O plano longuíssimo, trazido sem amolecimento para dentro do filme, não dá hipótese de fuga: visto em sala de cinema, falta ao espectador a mobilidade e a possibilidade de a qualquer momento quebrar o compromisso com as imagens que as condições físicas do formato de instalação por norma permitem (quer dizer, pode sempre abandonar a sala, se não aguentar aqueles 57 minutos, mas não é a mesma coisa, nem na prática nem na teoria). Esse plano foi também rodado de chofre, mal a equipa tinha chegado lá acima para iniciar as cinco semanas de filmagens. Num picado ao lusco-fusco, que acompanha a chegada da noite (a luz do princípio dá lugar ao breu total dos instantes finais), a câmara enquadra uma zona de passagem à entrada da mina, e gente a cruzá-la interminavelmente, enquanto na banda de som uma colagem de programas radiofónicos funciona como introdução ao lugar: ouvem-se histórias, pequenos dramas, relatos na primeira pessoa, mas também alguma música e formalidades radiofónicas, como a publicidade ou boletins noticiosos. “Era a hora da mudança de turno”, explica Salomé, justificando o movimento em sentido contrário de tantas figuras de uma uniformidade conferida pelas vestimentas de trabalho e pelos capacetes, cujas pequenas lâmpadas vão dando os únicos pontos luminosos, como pirilampos ou como um filme de ficção científica. Para ela, e por isso se atirou tão obsessivamente a esse plano, é a imagem que melhor explica, que melhor devolve, “o que é a Rinconada”.

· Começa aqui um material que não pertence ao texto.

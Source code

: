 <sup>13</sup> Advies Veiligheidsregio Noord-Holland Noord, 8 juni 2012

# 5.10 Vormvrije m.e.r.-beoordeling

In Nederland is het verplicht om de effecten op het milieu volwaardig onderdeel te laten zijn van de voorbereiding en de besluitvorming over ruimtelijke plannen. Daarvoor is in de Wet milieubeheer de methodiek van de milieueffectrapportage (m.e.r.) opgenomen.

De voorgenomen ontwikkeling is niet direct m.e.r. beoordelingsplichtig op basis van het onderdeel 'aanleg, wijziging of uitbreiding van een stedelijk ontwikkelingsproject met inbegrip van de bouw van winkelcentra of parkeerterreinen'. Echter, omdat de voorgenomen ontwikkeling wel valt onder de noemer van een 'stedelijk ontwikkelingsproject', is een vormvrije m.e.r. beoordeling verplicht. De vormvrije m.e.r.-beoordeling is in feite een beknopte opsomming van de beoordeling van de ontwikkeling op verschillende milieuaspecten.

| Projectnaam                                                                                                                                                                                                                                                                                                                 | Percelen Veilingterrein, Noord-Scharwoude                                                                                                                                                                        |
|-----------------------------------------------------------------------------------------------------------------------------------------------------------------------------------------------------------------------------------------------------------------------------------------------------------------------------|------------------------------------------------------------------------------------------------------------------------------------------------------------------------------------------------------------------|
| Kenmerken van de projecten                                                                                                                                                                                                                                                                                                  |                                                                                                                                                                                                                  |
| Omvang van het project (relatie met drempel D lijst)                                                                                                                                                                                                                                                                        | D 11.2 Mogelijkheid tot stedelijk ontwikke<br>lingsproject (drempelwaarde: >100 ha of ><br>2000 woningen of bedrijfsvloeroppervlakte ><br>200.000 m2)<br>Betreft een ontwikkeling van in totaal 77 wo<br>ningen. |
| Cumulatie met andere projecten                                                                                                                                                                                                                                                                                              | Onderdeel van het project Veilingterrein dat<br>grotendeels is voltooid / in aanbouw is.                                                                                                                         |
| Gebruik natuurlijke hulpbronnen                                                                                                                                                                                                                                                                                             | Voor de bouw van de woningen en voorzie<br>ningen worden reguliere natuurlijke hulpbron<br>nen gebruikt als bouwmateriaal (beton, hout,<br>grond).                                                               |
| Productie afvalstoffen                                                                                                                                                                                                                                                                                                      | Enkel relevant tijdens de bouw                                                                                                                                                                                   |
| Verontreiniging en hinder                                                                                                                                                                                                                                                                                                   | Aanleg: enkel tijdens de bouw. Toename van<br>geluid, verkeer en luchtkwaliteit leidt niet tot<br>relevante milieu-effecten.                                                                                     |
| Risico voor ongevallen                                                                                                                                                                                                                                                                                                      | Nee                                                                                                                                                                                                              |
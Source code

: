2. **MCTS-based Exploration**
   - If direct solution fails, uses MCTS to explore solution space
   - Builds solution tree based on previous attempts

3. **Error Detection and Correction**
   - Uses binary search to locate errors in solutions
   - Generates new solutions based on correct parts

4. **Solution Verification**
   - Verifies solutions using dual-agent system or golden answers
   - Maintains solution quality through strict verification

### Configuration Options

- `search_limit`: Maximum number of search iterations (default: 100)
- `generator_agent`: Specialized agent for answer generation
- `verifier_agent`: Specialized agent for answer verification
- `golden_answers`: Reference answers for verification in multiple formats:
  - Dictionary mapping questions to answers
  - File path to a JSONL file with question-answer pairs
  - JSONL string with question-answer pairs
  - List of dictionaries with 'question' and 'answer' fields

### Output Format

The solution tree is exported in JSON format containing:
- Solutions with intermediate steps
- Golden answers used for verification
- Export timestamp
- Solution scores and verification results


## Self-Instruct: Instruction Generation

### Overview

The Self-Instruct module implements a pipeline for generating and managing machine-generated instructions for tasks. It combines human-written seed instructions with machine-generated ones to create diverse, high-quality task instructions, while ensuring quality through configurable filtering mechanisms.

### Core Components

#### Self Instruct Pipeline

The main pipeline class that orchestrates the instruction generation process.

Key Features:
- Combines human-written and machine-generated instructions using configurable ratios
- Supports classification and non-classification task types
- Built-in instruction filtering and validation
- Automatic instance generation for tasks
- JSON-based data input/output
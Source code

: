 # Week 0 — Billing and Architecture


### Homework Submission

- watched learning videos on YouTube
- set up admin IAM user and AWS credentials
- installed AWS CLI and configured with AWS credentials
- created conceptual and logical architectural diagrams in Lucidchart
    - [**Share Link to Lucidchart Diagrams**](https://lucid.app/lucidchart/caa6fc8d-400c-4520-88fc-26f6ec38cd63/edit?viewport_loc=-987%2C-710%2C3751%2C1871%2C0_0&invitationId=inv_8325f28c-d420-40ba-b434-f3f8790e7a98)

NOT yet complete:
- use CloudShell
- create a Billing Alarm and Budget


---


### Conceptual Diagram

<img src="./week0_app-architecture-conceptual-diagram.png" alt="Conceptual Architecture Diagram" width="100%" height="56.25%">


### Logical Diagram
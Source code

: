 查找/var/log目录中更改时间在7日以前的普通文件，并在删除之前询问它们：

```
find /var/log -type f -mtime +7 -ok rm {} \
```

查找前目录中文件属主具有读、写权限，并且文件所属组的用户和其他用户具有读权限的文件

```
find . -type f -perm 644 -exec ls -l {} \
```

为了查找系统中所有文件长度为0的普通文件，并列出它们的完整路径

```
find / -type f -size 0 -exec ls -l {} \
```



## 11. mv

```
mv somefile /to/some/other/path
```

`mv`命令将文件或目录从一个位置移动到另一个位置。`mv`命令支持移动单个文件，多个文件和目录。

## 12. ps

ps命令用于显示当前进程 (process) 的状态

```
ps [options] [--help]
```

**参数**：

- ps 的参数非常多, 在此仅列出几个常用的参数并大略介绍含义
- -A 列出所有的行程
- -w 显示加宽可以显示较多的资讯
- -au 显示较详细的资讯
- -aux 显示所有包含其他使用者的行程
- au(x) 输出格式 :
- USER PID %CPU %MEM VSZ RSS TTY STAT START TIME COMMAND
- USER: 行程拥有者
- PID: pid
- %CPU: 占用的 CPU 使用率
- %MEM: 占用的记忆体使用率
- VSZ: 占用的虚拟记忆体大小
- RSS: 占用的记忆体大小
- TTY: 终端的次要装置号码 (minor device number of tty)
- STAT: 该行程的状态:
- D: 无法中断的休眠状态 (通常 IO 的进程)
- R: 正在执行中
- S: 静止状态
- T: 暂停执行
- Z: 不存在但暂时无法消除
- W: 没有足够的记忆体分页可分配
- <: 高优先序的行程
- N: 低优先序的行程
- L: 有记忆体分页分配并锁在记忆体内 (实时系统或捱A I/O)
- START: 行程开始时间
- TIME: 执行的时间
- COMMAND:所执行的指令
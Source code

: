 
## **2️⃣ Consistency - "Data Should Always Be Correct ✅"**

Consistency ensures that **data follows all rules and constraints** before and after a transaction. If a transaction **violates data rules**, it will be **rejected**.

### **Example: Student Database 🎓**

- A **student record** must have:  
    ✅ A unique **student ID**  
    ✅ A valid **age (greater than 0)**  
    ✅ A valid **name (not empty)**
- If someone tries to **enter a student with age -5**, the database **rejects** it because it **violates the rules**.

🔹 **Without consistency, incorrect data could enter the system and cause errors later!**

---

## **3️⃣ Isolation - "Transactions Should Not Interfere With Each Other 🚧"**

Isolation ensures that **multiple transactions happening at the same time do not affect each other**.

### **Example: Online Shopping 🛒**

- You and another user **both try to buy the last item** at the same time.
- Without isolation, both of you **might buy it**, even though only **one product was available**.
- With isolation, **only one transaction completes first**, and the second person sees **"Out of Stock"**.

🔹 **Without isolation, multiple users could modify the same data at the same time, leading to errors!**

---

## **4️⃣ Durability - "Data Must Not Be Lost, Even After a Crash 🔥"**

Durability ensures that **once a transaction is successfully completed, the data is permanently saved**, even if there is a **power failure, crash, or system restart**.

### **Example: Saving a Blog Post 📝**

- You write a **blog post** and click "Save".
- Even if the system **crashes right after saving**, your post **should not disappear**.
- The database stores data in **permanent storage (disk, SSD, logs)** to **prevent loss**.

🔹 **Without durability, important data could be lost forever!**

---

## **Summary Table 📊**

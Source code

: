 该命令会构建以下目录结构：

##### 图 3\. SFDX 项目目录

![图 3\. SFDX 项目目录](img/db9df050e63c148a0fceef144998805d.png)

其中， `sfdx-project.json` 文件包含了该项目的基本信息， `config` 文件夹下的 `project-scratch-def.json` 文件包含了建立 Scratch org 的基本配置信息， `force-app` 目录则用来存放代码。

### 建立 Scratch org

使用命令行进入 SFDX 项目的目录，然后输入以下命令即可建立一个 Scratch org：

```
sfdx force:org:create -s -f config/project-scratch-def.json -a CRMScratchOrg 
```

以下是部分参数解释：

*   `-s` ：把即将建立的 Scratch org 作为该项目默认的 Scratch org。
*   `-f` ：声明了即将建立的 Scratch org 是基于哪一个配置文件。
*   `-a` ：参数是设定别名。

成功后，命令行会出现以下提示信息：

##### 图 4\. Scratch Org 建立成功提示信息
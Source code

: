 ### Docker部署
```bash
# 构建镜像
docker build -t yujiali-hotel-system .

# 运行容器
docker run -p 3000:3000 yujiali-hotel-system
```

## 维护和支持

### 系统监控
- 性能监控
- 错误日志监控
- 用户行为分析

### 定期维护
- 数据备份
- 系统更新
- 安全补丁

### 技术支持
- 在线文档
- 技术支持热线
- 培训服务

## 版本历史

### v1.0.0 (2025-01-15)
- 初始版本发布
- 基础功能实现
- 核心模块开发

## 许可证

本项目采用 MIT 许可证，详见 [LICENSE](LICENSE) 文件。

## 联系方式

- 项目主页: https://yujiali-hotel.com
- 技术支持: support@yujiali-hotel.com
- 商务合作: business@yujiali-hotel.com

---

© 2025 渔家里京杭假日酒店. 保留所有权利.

E naquele vaivém de uma hora, que interpela o espectador como um desafio à sua atenção e à sua introspecção, gera-se um misterioso efeito de progressiva familiaridade. Habituamo-nos àquele plano como os garimpeiros se habituam à Rinconada. E essa é possivelmente a chave, dizemos nós, que explica o olhar de Eldorado XXI sobre a Rinconada: um filme sobre a capacidade humana para se habituar a tudo.